А у Веты мама работала дома, она трудилась техническим переводчиком на вольных хлебах, у них рано появился настоящий компьютер, продвинутый «Пентиум», поэтому встречи дома у Поповых происходили только самые целомудренные, с чаем и печеньем, в присутствии мамы, все время тревожно переводившей глаза с невозмутимой дочери на ее сомнительного молодого человека – тощего шатена с взъерошенной шевелюрой и темно-сизыми, как у новорожденного, глазами. Как и большинство русских женщин, она обладала даром безошибочного предвиденья, и внутренний ее взор без труда проникал в недалекое будущее, где тинейджерская тощесть пока еще застенчивого юнца превратится через несколько лет в красивую мужскую поджарость, раздадутся вширь плечи, лягут мягкими шоколадными волнами умело подстриженные волосы, длинные ресницы сделают заманчиво сумрачным его пока еще открытый и вопрошающий взгляд… И где он походя не бросит, нет – просто смахнет, как крошку со стола, ее глупую дочурку – пегую блондиночку с незначительным личиком и пока тоненькой, но ровной, без выпуклостей фигуркой, обреченной после родов, в грядущей матерости, располнеть по невыгодному типу «яблоко»… Мальчик нацелился в программисты, компьютерную премудрость хватает на лету, денежкам счет любит – вот взять, хотя бы, тортик, который он к чаю принес: дорогой и красивый, слов нет, а с пластиковой крышки наклейку снять забыл: уценка семьдесят процентов, срок годности истекает сегодня… Нет, не будет он мужем ее Веточки… И хорошо! «Ты только не вздумай уступить ему! Сразу не нужна станешь! И опомниться не успеешь! Запомни: главное – им не уступать, иначе потом бегать за ними будешь, а они и в сторону твою не посмотрят!».
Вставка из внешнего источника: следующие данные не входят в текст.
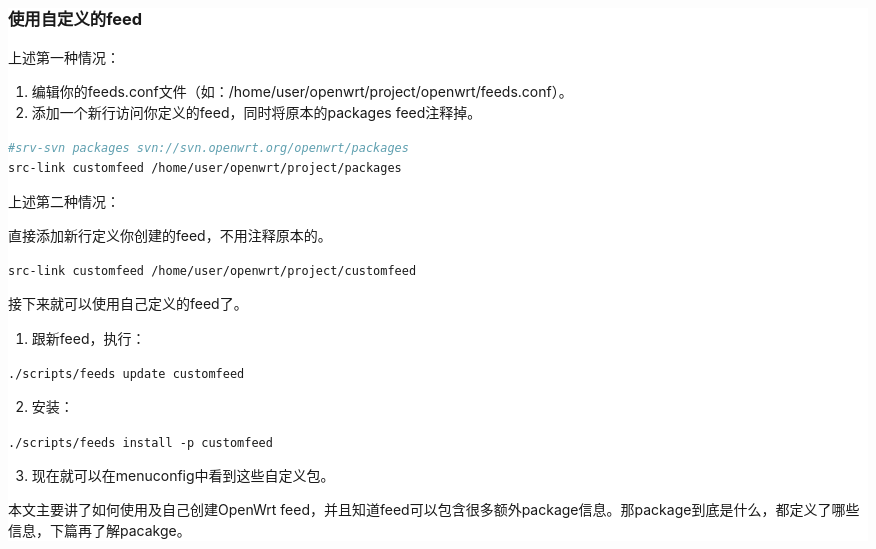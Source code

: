 ### 使用自定义的feed

上述第一种情况：

1. 编辑你的feeds.conf文件（如：/home/user/openwrt/project/openwrt/feeds.conf）。
2. 添加一个新行访问你定义的feed，同时将原本的packages feed注释掉。

```bash
#srv-svn packages svn://svn.openwrt.org/openwrt/packages
src-link customfeed /home/user/openwrt/project/packages
```

上述第二种情况：

直接添加新行定义你创建的feed，不用注释原本的。

```bash
src-link customfeed /home/user/openwrt/project/customfeed
```

接下来就可以使用自己定义的feed了。

1. 跟新feed，执行：
  ```
  ./scripts/feeds update customfeed
  ```
2. 安装：
  ```
  ./scripts/feeds install -p customfeed
  ```
3. 现在就可以在menuconfig中看到这些自定义包。

本文主要讲了如何使用及自己创建OpenWrt feed，并且知道feed可以包含很多额外package信息。那package到底是什么，都定义了哪些信息，下篇再了解pacakge。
Вета, конечно, не могла рассказать маме, что уже почти два года, как не она Мише, а он ей уступил, жарко и обескураженно бормоча: «Вета, а может, не надо?.. Вета, ты точно уверена, что хочешь этого?.. Вета, ты понимаешь, что потом ничего нельзя будет вернуть?.. Вета! Вета…». «Мне никогда не захочется ничего возвращать… Мне нужен ты один – и навсегда», – с полным убеждением шептала она уста к устам.
Виолетта действительно так думала, а благим примером послужила именно мама, любившая раз и навсегда. Та вышла за однокурсника, распределилась с ним в одну организацию прямо перед темным событием истории, до сих пор носившим странное название «перестройка», через год родила дочку, а еще через пять уже стояла в длинном кафельном коридоре, одной рукой сжимая хрупкую ручку своего ребенка, а другой – терзая у горла воротник свитера, и вежливо просила спокойного человека в белом халате и высоком крахмальном колпаке со смешными треугольными отворотами: «Вы мне этого, пожалуйста, не говорите. У меня дочь пятилетняя. Как я одна ее подниму в такое время? А вы мне – «рак». Какой может быть рак, когда ему двадцать семь лет. Так что вы прекратите эти страшилки и поставьте нормальный диагноз. И, уж, пожалуйста, вылечите. Потому что у нас дочь. И потому что… Просто вылечите. Рак! Какой еще рак!».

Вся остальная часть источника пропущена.